Александр Сендерович играет смешные, каскадные, грубоватые площадные сценки - и нищего, который ведет нехитрую торговлю у памятника царю Давиду (две статуэтки обнаженного красавца, изображенного как раз перед битвой с Голиафом, по цене одной). Этот актер всегда очаровывает искренностью и внутренней силой. Энергией серьезности и юмора. Хорош Юваль Янай в роли главного евнуха. Его цинизм отмечен странной задушевностью, даже шармом. Он торжествующе, победно, кричаще уродлив. Он и дипломат, и жесткий соглядатай, и доморощенный трусоватый философ с изломанной судьбой и холодным сердцем.

На мой взгляд немного формальна, хотя вполне в русле спектакля существует Эстер как ее играет Карин Серуйя. Она скромна, предана мужу - и, пожалуй, все. Генри Давид ( он и понарошечный, и настоящий- вспоминаемый царь Давид) порывист, смел, хитер, беспощаден. И его грехи равны его подвигам.

...Можно сказать, что нервом, самой большой тайной, удачей по искренности, взрывному темпераменту, подлинности сценической жизни стал Алон Фридман. Легкий, остро чувствующий и думающий, оригинальный, с не заштампованными интонациями, вкладывающий душу в любовные признания - и в бунт против бездушной и лживой государственной машины... Он убедителен и глубок.
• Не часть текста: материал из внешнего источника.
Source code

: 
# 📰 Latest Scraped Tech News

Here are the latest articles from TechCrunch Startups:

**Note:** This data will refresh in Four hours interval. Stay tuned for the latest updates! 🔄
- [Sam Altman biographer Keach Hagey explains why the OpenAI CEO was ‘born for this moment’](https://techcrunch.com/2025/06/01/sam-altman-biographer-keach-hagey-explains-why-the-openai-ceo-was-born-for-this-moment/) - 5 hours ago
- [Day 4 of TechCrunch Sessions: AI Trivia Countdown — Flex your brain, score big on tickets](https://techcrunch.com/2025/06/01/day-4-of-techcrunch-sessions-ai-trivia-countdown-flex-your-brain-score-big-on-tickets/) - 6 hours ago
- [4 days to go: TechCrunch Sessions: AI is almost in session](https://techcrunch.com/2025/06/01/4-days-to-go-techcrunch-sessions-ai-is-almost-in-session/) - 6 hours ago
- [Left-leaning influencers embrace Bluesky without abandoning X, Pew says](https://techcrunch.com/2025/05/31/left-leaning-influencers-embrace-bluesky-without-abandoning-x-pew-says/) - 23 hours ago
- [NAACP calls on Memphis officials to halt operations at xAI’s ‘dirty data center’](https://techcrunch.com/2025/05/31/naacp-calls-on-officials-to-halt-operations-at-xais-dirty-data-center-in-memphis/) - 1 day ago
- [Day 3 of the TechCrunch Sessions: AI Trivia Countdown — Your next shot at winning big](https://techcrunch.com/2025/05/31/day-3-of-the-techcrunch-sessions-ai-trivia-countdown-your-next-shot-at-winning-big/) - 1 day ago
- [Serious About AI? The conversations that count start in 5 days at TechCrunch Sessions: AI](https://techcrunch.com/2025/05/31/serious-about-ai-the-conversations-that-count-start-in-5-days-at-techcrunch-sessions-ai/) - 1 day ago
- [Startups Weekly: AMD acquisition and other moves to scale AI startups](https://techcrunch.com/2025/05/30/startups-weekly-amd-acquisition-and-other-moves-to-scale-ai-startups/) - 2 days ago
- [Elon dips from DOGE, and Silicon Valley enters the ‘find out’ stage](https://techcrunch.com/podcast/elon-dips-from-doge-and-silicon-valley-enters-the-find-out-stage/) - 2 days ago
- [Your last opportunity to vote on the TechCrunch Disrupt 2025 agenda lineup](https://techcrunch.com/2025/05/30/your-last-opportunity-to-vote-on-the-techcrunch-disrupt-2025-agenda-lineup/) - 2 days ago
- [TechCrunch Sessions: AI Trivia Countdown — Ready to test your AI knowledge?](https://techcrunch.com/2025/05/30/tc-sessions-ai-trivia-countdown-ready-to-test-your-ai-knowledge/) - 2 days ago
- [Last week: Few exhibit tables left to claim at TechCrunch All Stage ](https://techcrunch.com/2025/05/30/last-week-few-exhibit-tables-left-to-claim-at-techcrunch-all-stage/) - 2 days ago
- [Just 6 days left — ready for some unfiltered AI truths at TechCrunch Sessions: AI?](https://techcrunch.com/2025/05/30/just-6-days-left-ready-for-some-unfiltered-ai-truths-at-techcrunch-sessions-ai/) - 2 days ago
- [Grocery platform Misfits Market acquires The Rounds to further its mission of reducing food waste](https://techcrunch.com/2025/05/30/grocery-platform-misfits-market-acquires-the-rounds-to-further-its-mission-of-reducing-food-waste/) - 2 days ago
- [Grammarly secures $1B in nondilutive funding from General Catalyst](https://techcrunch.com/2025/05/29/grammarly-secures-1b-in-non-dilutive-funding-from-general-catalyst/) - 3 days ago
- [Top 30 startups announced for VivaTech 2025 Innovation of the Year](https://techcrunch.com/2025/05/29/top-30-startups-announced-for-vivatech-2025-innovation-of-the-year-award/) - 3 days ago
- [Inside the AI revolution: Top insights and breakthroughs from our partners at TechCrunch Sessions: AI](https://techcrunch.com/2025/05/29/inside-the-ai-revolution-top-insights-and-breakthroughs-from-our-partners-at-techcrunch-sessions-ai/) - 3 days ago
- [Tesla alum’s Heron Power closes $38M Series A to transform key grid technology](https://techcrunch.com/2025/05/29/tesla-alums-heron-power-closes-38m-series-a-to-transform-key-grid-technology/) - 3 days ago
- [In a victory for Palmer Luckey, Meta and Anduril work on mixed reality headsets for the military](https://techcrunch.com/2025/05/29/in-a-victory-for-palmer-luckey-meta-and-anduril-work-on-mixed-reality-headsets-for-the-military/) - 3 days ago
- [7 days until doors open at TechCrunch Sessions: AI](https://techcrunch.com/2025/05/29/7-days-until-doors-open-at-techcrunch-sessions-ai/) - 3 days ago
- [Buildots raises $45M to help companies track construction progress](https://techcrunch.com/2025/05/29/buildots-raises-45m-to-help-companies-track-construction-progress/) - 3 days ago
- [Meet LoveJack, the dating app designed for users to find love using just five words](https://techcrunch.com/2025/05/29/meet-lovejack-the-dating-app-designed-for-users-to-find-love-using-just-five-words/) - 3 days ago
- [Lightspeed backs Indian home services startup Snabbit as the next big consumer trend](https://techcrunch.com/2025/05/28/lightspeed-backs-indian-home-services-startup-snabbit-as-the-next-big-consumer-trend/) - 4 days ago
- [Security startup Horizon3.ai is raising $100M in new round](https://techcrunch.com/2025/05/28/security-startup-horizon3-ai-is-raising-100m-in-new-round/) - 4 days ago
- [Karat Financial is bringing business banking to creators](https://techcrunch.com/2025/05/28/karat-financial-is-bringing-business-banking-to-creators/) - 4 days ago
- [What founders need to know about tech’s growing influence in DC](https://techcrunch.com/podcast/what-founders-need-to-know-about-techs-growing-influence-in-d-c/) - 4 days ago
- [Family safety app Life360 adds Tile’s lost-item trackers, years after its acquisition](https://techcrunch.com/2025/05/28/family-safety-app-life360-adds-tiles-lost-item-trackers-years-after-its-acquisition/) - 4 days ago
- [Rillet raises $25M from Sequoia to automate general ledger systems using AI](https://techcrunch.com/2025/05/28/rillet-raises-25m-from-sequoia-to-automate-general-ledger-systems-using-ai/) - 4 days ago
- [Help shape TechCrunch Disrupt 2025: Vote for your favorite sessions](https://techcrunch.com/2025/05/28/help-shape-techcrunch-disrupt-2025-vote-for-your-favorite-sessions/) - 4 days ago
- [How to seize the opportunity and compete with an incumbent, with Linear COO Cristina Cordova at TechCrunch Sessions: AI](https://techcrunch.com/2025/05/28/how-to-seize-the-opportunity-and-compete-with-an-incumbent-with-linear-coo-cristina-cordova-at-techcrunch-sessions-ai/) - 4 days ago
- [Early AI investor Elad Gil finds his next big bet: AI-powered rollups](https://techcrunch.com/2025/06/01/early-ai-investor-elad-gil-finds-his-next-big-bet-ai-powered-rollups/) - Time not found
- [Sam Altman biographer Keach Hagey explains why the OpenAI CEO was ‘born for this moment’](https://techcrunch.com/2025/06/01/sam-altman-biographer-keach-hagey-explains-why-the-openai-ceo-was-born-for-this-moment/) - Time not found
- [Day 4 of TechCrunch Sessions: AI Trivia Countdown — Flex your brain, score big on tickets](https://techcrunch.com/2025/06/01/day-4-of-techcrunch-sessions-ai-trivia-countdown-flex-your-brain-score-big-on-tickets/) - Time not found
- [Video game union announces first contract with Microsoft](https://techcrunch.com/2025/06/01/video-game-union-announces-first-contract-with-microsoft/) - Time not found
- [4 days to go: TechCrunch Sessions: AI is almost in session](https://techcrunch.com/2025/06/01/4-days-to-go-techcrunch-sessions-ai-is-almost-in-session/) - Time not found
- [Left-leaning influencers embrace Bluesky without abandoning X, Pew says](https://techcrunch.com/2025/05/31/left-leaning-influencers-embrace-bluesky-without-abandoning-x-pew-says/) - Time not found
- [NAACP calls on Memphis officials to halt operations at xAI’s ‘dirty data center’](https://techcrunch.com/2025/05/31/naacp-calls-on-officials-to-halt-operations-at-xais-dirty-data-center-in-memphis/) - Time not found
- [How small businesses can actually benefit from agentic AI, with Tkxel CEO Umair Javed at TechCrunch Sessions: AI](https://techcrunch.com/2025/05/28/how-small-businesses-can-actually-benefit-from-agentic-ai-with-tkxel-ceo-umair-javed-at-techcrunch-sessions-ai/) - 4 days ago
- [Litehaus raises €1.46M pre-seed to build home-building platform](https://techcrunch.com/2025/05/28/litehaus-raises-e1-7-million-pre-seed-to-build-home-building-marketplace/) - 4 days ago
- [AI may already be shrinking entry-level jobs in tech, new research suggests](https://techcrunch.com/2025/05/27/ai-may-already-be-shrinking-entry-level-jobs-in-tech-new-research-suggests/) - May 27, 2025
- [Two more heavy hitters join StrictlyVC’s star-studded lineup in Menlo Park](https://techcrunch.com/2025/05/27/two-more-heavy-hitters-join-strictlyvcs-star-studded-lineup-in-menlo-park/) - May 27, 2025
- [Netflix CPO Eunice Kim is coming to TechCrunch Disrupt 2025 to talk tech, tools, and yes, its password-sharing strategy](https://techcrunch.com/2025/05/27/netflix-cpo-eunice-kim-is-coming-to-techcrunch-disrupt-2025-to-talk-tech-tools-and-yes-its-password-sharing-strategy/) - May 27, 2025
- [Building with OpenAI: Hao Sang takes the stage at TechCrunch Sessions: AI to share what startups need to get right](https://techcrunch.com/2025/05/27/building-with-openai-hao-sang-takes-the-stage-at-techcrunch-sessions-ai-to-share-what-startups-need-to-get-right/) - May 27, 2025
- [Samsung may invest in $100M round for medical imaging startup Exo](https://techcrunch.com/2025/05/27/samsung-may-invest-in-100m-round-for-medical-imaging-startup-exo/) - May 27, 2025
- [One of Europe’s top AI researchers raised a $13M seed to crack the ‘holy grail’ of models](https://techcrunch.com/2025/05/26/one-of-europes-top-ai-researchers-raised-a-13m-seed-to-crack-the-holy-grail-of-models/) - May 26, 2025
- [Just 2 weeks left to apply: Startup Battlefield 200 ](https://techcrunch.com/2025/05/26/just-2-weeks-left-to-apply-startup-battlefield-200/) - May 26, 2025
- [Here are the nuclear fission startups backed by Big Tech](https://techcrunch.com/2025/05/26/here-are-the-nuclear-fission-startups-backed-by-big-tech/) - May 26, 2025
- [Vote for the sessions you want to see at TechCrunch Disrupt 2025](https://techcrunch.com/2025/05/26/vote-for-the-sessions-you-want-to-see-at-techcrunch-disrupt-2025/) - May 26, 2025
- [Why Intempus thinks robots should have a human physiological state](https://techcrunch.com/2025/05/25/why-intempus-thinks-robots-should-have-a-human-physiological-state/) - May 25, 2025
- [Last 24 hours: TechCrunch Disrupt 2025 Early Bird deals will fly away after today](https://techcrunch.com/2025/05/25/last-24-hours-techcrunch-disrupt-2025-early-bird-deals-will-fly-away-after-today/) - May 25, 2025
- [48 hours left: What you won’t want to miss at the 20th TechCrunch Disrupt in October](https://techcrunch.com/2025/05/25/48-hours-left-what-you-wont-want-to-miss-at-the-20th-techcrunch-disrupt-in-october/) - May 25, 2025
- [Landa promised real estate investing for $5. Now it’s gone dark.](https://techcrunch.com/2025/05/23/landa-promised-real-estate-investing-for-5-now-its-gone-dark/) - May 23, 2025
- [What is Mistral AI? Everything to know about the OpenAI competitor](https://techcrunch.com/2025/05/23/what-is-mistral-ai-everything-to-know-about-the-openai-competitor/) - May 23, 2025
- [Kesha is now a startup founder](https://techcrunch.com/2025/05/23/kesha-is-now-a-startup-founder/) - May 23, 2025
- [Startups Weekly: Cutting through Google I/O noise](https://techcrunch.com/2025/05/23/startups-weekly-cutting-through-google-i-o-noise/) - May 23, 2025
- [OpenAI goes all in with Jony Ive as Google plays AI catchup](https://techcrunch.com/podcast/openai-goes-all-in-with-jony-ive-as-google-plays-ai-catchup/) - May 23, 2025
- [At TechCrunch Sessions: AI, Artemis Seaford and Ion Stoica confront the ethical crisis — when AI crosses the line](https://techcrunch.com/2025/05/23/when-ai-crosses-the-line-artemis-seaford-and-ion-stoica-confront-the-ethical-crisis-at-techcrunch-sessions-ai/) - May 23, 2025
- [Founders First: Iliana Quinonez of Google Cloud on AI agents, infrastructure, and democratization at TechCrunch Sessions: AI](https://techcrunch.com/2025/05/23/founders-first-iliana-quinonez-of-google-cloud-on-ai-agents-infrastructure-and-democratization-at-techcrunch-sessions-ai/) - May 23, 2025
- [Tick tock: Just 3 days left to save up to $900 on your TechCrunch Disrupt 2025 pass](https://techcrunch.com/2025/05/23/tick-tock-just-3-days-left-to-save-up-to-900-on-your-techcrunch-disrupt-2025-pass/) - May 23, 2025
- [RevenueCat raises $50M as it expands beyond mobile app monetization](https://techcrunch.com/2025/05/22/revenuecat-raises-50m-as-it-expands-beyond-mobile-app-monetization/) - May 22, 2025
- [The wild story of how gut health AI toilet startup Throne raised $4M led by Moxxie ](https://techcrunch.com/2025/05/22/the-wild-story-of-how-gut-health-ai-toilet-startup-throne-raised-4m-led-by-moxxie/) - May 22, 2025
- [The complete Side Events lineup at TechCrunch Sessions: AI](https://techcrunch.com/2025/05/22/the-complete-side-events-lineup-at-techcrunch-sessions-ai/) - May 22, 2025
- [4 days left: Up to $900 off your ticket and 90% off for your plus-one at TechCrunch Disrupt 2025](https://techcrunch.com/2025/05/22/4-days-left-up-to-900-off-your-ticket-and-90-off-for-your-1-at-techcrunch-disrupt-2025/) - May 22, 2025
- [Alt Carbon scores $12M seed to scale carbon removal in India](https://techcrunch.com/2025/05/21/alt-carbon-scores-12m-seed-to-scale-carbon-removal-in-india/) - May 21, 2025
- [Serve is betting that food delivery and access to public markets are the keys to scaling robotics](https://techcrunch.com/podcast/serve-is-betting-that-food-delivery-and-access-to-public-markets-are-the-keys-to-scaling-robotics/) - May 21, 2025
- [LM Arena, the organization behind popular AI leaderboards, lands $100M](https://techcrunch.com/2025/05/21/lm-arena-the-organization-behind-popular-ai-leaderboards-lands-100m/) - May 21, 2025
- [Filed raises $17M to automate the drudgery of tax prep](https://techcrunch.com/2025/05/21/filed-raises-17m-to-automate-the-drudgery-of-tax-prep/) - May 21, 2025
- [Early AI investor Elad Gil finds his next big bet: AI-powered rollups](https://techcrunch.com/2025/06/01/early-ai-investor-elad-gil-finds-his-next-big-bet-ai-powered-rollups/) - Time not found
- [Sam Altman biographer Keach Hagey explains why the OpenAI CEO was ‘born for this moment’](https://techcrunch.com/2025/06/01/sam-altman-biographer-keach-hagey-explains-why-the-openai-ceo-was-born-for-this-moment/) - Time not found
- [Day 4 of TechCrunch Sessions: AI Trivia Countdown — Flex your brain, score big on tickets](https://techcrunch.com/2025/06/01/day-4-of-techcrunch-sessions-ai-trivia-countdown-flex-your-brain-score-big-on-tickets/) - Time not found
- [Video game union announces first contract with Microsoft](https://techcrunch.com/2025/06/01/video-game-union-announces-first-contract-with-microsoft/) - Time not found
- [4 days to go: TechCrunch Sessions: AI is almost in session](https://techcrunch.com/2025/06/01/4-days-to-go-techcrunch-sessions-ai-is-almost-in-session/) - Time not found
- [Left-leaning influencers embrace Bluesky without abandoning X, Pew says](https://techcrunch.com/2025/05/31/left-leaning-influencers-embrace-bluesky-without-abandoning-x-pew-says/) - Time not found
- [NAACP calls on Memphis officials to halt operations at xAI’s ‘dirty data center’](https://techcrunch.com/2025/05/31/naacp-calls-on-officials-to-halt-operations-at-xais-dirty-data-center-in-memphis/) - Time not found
Эйтан - хрупкий, упрямый, несгибаемый. Лн боится боли и смерти, как всякий на этой земле, но еще больше честный историк боится положить камень в фундамент ложной доктрины. Стать игрушкой в руках властей предержащих. Оказать содействие злу и обману. Эта работа совершенно вровень с мощным замыслом режиссера.
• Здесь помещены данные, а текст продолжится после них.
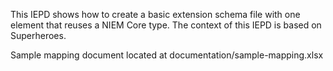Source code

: This IEPD shows how to create a basic extension schema file with one element that reuses a NIEM Core type.  The context of this IEPD is based on Superheroes.

Sample mapping document located at documentation/sample-mapping.xlsx
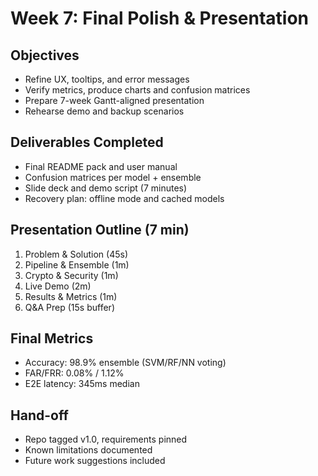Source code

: # Week 7: Final Polish & Presentation

## Objectives
- Refine UX, tooltips, and error messages
- Verify metrics, produce charts and confusion matrices
- Prepare 7-week Gantt-aligned presentation
- Rehearse demo and backup scenarios

## Deliverables Completed
- Final README pack and user manual
- Confusion matrices per model + ensemble
- Slide deck and demo script (7 minutes)
- Recovery plan: offline mode and cached models

## Presentation Outline (7 min)
1) Problem & Solution (45s)
2) Pipeline & Ensemble (1m)
3) Crypto & Security (1m)
4) Live Demo (2m)
5) Results & Metrics (1m)
6) Q&A Prep (15s buffer)

## Final Metrics
- Accuracy: 98.9% ensemble (SVM/RF/NN voting)
- FAR/FRR: 0.08% / 1.12%
- E2E latency: 345ms median

## Hand-off
- Repo tagged v1.0, requirements pinned
- Known limitations documented
- Future work suggestions included
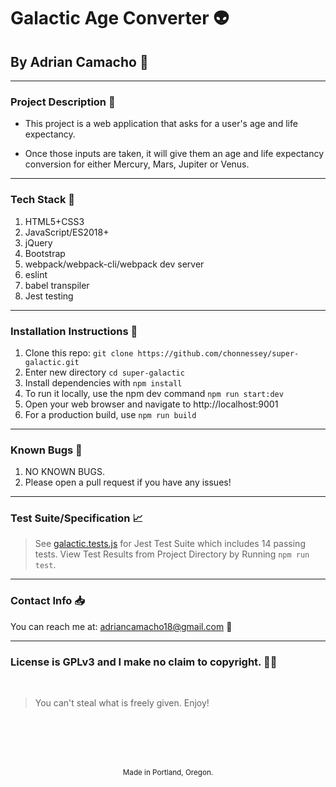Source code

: # Galactic Age Converter :alien:
## By Adrian Camacho :electric_plug:

---

### Project Description :pencil:

* This project is a web application that asks for a user's age and life expectancy. 

* Once those inputs are taken, it will give them an age and life expectancy conversion for either Mercury, Mars, Jupiter or Venus.
---
### Tech Stack :floppy_disk:
1. HTML5+CSS3
2. JavaScript/ES2018+
3. jQuery
4. Bootstrap
5. webpack/webpack-cli/webpack dev server
6. eslint
7. babel transpiler
8. Jest testing
---
### Installation Instructions :pushpin:
1. Clone this repo: `git clone https://github.com/chonnessey/super-galactic.git`
2. Enter new directory `cd super-galactic`
3. Install dependencies with `npm install`
4. To run it locally, use the npm dev command `npm run start:dev`
5. Open your web browser and navigate to http://localhost:9001
6. For a production build, use `npm run build`
---
### Known Bugs :bug:
1. NO KNOWN BUGS.
2. Please open a pull request if you have any issues!
---
### Test Suite/Specification :chart_with_upwards_trend:

> See [galactic.tests.js](https://github.com/chonnessey/super-galactic/tree/main/__tests__) for Jest Test Suite which includes 14 passing tests. View Test Results from Project Directory by Running `npm run test`.
---
### Contact Info :inbox_tray:

You can reach me at: <adriancamacho18@gmail.com> :rocket:
___
### License is GPLv3 and I make no claim to copyright. :guardsman:
<br />

> You can't steal what is freely given. Enjoy!

<br />
<br />
<br />
<br />
<p align="center">
  <small>Made in Portland, Oregon.</small>
</p>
Сценограф Михаил Краменко и художник по костюмам Стефания Гроурогкайте выстроили визуальный ряд изобретательно и функционально. Атмосферу создают «говорящие детали»: букетик на самом неприличном месте героя интермедии, татуировка «звезда Давида» на затылке военного министра, неподвижный ослик, скрипящая-говорящая дверь и многое другое. Мастер световых решений, музыкально и трепетно ведущий свою линию, Ави Буэно Йона ( Бамби) будто напитывает свои фонари живым и драматичным свечением иерусалимских камней. Так или иначе, но сцена живет отголосками Иерусалима. Спектакль «Книга царя Давида» в «Гешере» восхищает высоким уровнем актерской игры. Виртуозностью и многозначностью режиссерского языка. Соединением несоединимых элементов, красочным монтажом ранящей, грозной, бескомпромиссной актуальности с авторитетной исторической канвой. Броскими, эффектными трюками. И, разумеется, мощной стихией лицедейства. Тем бескрайним воздухом и светом, которые дают пищу уму, тепло сердцу, пульс и новизну обычным дням. И еще. Заканчивая эти заметки о новом спектакле, добавлю: завидую тем, кто еще только собирается на «Книгу царя Давида», вам еще только предстоит этот дивный путь. Этот взмах крыльев. Эта прекрасная гешеровская притча о выдуманном герое-царе и о честности интеллигента, не желавшего стать песчинкой, покорной ветру пустыни.